╭──

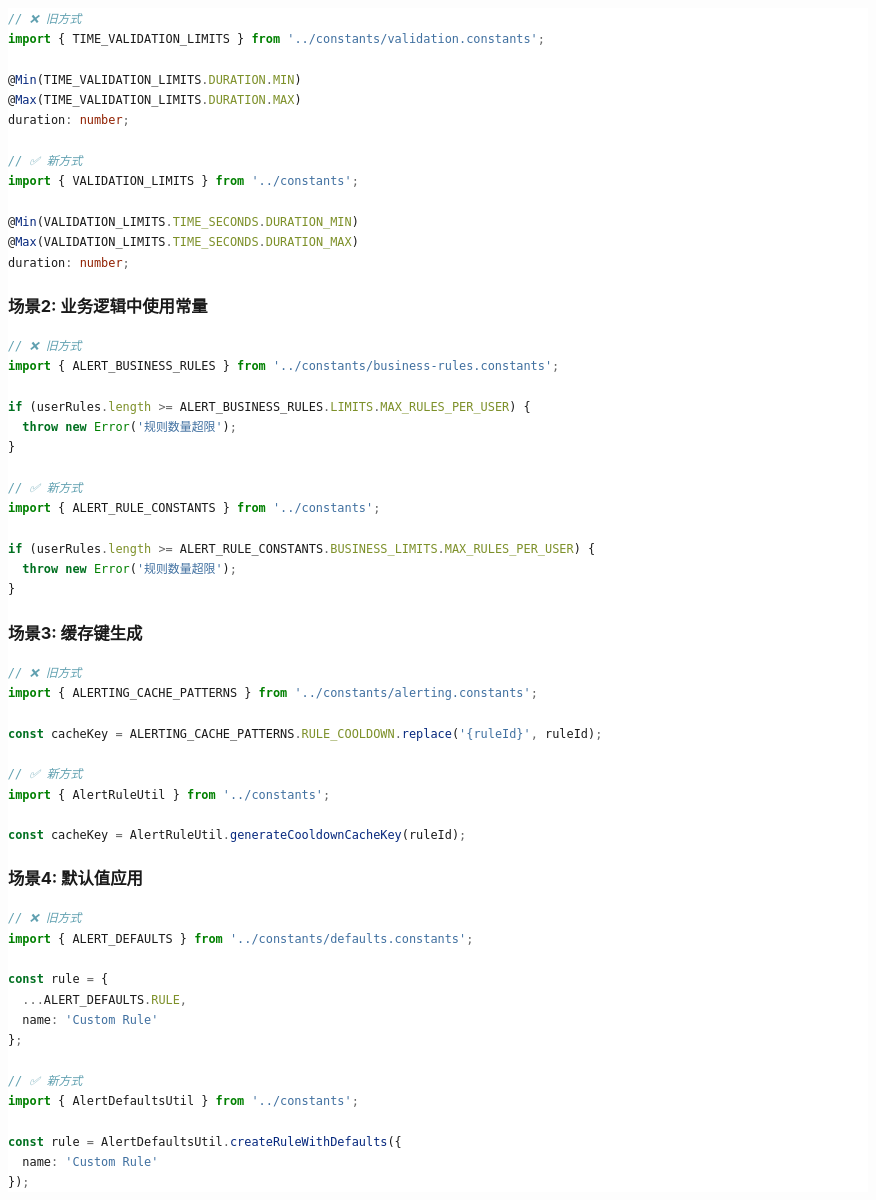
 ```typescript
// ❌ 旧方式
import { TIME_VALIDATION_LIMITS } from '../constants/validation.constants';

@Min(TIME_VALIDATION_LIMITS.DURATION.MIN)
@Max(TIME_VALIDATION_LIMITS.DURATION.MAX)
duration: number;

// ✅ 新方式
import { VALIDATION_LIMITS } from '../constants';

@Min(VALIDATION_LIMITS.TIME_SECONDS.DURATION_MIN)
@Max(VALIDATION_LIMITS.TIME_SECONDS.DURATION_MAX)
duration: number;
```

### 场景2: 业务逻辑中使用常量

```typescript
// ❌ 旧方式
import { ALERT_BUSINESS_RULES } from '../constants/business-rules.constants';

if (userRules.length >= ALERT_BUSINESS_RULES.LIMITS.MAX_RULES_PER_USER) {
  throw new Error('规则数量超限');
}

// ✅ 新方式
import { ALERT_RULE_CONSTANTS } from '../constants';

if (userRules.length >= ALERT_RULE_CONSTANTS.BUSINESS_LIMITS.MAX_RULES_PER_USER) {
  throw new Error('规则数量超限');
}
```

### 场景3: 缓存键生成

```typescript
// ❌ 旧方式
import { ALERTING_CACHE_PATTERNS } from '../constants/alerting.constants';

const cacheKey = ALERTING_CACHE_PATTERNS.RULE_COOLDOWN.replace('{ruleId}', ruleId);

// ✅ 新方式
import { AlertRuleUtil } from '../constants';

const cacheKey = AlertRuleUtil.generateCooldownCacheKey(ruleId);
```

### 场景4: 默认值应用

```typescript
// ❌ 旧方式
import { ALERT_DEFAULTS } from '../constants/defaults.constants';

const rule = {
  ...ALERT_DEFAULTS.RULE,
  name: 'Custom Rule'
};

// ✅ 新方式
import { AlertDefaultsUtil } from '../constants';

const rule = AlertDefaultsUtil.createRuleWithDefaults({ 
  name: 'Custom Rule' 
});
```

╰──

Aim of the exercise:
If the string "AlertDefaultsUtil" appears in a line of the entries, report the line.

Output:
import { AlertDefaultsUtil } from '../constants';
const rule = AlertDefaultsUtil.createRuleWithDefaults({ 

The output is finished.